We are in the second row. Therefore I am able to watch the fingers of Herr Steckel’s left hand working up and down the strings as his right hand makes the bow jump, knock, saw, shudder. This way I can follow how the sounds are made until… how like a demented spider the fingers of his left hand look as they scuttle up and down the strings to the allegro tempo of the first movement…. Until… ah! I see that old, portly, balding violinist in the string section, where most of the violins are wielded by women young and old, including that attractive Asian one in the front row… wait a moment… where was I? Ah yes.
Concentrate on the music.
Let me get back to the cello. Let me return my focus to the earnest, bespectacled young man playing the cello with all his force. At least my errant mind hasn’t totally lost the thread because I’ve heard this particular piece often before, so that I am almost anticipating each bar before it is played.
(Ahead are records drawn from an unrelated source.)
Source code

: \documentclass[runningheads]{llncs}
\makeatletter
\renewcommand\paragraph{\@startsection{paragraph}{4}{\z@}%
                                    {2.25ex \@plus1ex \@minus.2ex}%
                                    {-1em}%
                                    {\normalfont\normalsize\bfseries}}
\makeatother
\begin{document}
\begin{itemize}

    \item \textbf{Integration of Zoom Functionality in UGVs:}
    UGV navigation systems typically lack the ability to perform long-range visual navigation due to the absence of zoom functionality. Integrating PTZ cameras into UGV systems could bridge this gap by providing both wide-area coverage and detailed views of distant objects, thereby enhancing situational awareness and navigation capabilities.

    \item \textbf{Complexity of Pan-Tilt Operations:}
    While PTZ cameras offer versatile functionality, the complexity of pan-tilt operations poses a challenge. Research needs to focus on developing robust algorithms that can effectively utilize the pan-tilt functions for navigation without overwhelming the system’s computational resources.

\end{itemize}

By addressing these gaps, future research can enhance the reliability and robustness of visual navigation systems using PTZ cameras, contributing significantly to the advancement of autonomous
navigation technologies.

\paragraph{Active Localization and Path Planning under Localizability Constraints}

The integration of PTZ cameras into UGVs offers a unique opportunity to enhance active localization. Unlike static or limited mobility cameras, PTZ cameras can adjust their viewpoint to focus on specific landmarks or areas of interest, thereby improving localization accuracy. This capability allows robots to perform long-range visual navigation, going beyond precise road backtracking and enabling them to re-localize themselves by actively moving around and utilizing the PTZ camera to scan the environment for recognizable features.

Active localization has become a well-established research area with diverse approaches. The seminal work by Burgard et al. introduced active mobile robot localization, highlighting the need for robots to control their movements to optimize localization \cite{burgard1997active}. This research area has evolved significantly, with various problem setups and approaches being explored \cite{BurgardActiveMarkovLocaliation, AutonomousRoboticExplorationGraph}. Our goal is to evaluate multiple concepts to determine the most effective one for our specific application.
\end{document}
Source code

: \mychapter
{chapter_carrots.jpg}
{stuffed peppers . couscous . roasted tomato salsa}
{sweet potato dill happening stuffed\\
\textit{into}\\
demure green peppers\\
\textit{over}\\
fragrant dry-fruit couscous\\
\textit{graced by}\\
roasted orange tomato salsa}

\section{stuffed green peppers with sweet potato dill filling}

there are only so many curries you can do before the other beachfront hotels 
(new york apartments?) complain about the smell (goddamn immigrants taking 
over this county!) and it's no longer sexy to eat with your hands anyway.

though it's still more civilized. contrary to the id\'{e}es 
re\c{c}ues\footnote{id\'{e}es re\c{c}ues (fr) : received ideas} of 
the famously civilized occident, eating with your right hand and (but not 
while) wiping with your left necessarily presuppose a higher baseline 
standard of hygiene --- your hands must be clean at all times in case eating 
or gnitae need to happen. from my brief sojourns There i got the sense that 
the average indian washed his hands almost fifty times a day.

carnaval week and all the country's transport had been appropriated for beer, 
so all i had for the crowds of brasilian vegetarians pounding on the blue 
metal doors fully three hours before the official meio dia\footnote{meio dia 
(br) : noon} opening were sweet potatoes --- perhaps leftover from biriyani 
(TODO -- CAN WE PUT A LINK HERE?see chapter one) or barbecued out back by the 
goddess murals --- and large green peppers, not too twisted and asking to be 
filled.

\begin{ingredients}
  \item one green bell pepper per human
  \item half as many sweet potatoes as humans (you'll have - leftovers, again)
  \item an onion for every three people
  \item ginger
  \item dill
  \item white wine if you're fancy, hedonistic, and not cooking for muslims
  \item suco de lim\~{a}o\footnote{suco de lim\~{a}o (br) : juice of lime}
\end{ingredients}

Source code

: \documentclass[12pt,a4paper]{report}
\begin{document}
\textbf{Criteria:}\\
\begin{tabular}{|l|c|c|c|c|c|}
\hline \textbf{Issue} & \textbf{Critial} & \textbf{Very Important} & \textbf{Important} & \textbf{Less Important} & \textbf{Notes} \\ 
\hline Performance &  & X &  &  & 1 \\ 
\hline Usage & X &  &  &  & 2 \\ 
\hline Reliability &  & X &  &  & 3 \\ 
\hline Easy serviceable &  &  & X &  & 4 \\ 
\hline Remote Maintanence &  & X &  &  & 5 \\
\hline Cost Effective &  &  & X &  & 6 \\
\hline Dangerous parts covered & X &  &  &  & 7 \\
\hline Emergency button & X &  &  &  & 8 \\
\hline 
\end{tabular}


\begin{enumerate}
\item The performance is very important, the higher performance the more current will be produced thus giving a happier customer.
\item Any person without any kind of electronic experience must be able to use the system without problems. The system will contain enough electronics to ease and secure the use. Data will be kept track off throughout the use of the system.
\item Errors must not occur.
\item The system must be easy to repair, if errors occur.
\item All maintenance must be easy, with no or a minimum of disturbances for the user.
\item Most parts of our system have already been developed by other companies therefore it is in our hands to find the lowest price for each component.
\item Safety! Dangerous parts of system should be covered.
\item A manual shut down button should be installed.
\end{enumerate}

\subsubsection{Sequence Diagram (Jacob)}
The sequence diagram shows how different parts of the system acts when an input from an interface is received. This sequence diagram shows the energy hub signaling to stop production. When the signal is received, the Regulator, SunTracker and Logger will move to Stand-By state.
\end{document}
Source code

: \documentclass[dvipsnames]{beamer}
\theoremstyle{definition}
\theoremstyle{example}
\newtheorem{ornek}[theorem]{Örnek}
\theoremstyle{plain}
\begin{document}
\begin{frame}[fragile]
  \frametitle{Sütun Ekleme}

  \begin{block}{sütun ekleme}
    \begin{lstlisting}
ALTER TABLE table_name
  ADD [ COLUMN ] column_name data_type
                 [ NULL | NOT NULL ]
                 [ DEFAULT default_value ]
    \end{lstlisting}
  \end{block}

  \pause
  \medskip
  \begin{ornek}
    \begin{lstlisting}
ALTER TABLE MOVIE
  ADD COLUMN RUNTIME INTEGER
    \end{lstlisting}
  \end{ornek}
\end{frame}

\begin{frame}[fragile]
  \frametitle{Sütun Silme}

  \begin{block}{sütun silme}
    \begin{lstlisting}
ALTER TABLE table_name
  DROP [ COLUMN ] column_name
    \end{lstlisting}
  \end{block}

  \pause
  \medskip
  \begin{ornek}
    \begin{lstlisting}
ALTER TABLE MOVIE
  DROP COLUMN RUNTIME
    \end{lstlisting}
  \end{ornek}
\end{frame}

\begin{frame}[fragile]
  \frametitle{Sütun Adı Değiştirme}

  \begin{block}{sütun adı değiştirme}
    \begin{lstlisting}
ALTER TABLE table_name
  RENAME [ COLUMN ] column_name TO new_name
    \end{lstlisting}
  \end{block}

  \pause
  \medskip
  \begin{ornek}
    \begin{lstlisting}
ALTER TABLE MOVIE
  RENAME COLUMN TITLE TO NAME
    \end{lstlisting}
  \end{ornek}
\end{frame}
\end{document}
I am still following the structure of the thing. I am still pursuing my sacred mission…. That balding violinist. I always see him here. He reminds my of the cellist I used to see in the NZSO line-up, whom I always thought looked like photos of the philosopher William James… concentrate…. concentrate… there is this music and there is this thing about poetry that I was discussing in the lobby with that literary figure before the concert began …and…
Oh blast! I am not following the music. My mind has gone vagrant and unfocussed. The sounds are being produced. They are affecting my mood and stimulating memories, but I am in an unanalytical reverie once again, vaguely following each turn and bump of Dvorak’s vigorous movement but not seeing it with a rational, critical mind.
And now the movement is nearly ended and I’m having thoughts about once being in an unsophisticated audience where people hadn’t yet learnt not to applaud between movements. They don’t applaud here because most of them are APO season ticket holders and look…. Most of them are such greyhairs that they make me look almost young… apart from a few earnest music students from the university and a handful of Asian schoolkids….
And we’re into second allegro ma non troppo movement and I am into reverie and not into rational, analytical thought.
It is at this point that I surrender and throw away the principle on which I entered into this thing. Very well then, music. You win. I am demoted to the status of those idiots who talk about art or literature or music in terms of “feeling” without ever being able to explain how any given work acts upon feelings. “Oh, I was so moved!”, “Oh, I was so blown away!” – the banal signature tunes of the thoughtless who do not know that any art worthy of the name means skill and structure and an underlying order that can be analysed.
And the finale, allegro moderato, passes and I am in this vague, emotional soup.
Have I enjoyed the music? Of course I have, but only as if it were a force of nature; only as if Dvorak never composed it, but rather as if it just appeared complete, to play upon me as if I were the cello.
Out to the lobby for a brief break, some air, an exchange of pleasantries and then back to the second half. The orchestra plays Carl Nielson’s second symphony “The Four Temperaments”. One hardly ever hears, placed in the programmes of New Zealand orchestras, the work of Denmark’s one canonical orchestral composer. But I do not even try to analyse it. Sleep is catching up with me after a long day. Once or twice I nod off. How pleasant to nod off while listening to orchestral music. I have vaguely registered the fact that each movement is supposed to represent one of the four old “humours”, choler, phlegm, melancholy, sanguine. But the best I can do in unmusical analysis is to perceive that Nielson has not really differentiated them adequately to suggest these four different temperaments. They all sound bouncy and lively.
“Bouncy and lively”.  Now there’s an informed critique.
Perhaps I will listen more closely and analytically next time….
Music has charms to soothe the savage breast”, to misquote Congreve.
I suppose my point is that, without formal musical training, you miss half of what is going on in each piece of complex music in the great Western tradition. My consolation is the knowledge that at least half of the audience of which I am a part are as unlettered in these matters as I am. But I still leave the concert hall slightly grumpy and dissatisfied, as I always do. There is something I am just not getting.